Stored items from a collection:

###

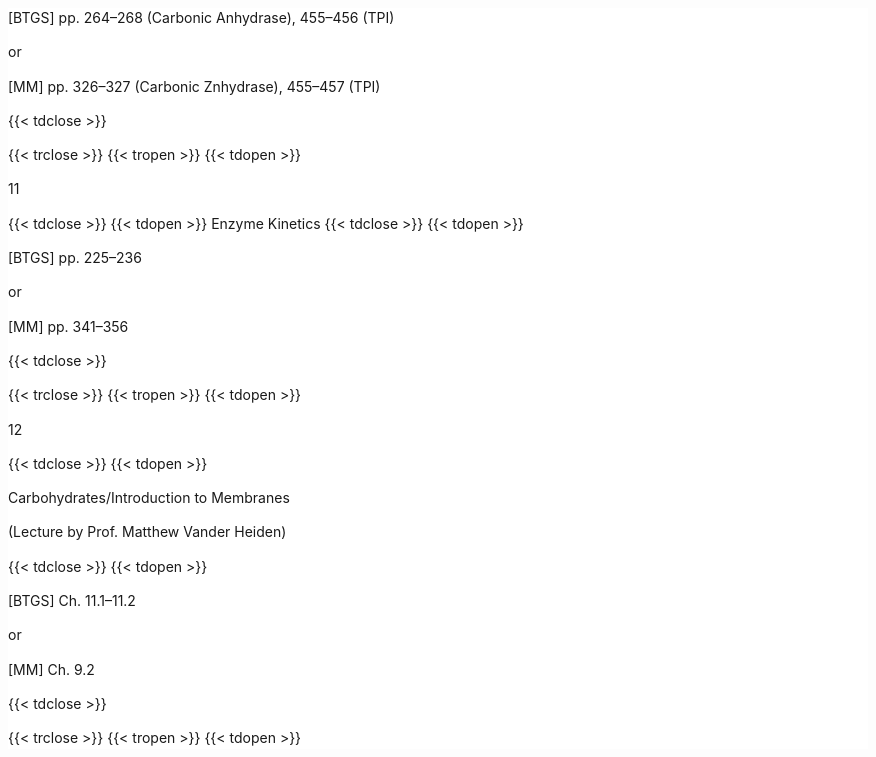 
\[BTGS\] pp. 264–268 (Carbonic Anhydrase), 455–456 (TPI)

or

\[MM\] pp. 326–327 (Carbonic Znhydrase), 455–457 (TPI)


{{< tdclose >}}

{{< trclose >}}
{{< tropen >}}
{{< tdopen >}}


11


{{< tdclose >}}
{{< tdopen >}}
Enzyme Kinetics
{{< tdclose >}}
{{< tdopen >}}


\[BTGS\] pp. 225–236

or

\[MM\] pp. 341–356


{{< tdclose >}}

{{< trclose >}}
{{< tropen >}}
{{< tdopen >}}


12


{{< tdclose >}}
{{< tdopen >}}


Carbohydrates/Introduction to Membranes

(Lecture by Prof. Matthew Vander Heiden)


{{< tdclose >}}
{{< tdopen >}}


\[BTGS\] Ch. 11.1–11.2

or

\[MM\] Ch. 9.2


{{< tdclose >}}

{{< trclose >}}
{{< tropen >}}
{{< tdopen >}}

###

» Work request: This task calls for the records to be copied exactly, without pictures.

» Your solution:
\[BTGS\] pp. 264–268 (Carbonic Anhydrase), 455–456 (TPI)

or

\[MM\] pp. 326–327 (Carbonic Znhydrase), 455–457 (TPI)


{{< tdclose >}}

{{< trclose >}}
{{< tropen >}}
{{< tdopen >}}


11


{{< tdclose >}}
{{< tdopen >}}
Enzyme Kinetics
{{< tdclose >}}
{{< tdopen >}}


\[BTGS\] pp. 225–236

or

\[MM\] pp. 341–356


{{< tdclose >}}

{{< trclose >}}
{{< tropen >}}
{{< tdopen >}}


12


{{< tdclose >}}
{{< tdopen >}}


Carbohydrates/Introduction to Membranes

(Lecture by Prof. Matthew Vander Heiden)


{{< tdclose >}}
{{< tdopen >}}


\[BTGS\] Ch. 11.1–11.2

or

\[MM\] Ch. 9.2


{{< tdclose >}}

{{< trclose >}}
{{< tropen >}}
{{< tdopen >}}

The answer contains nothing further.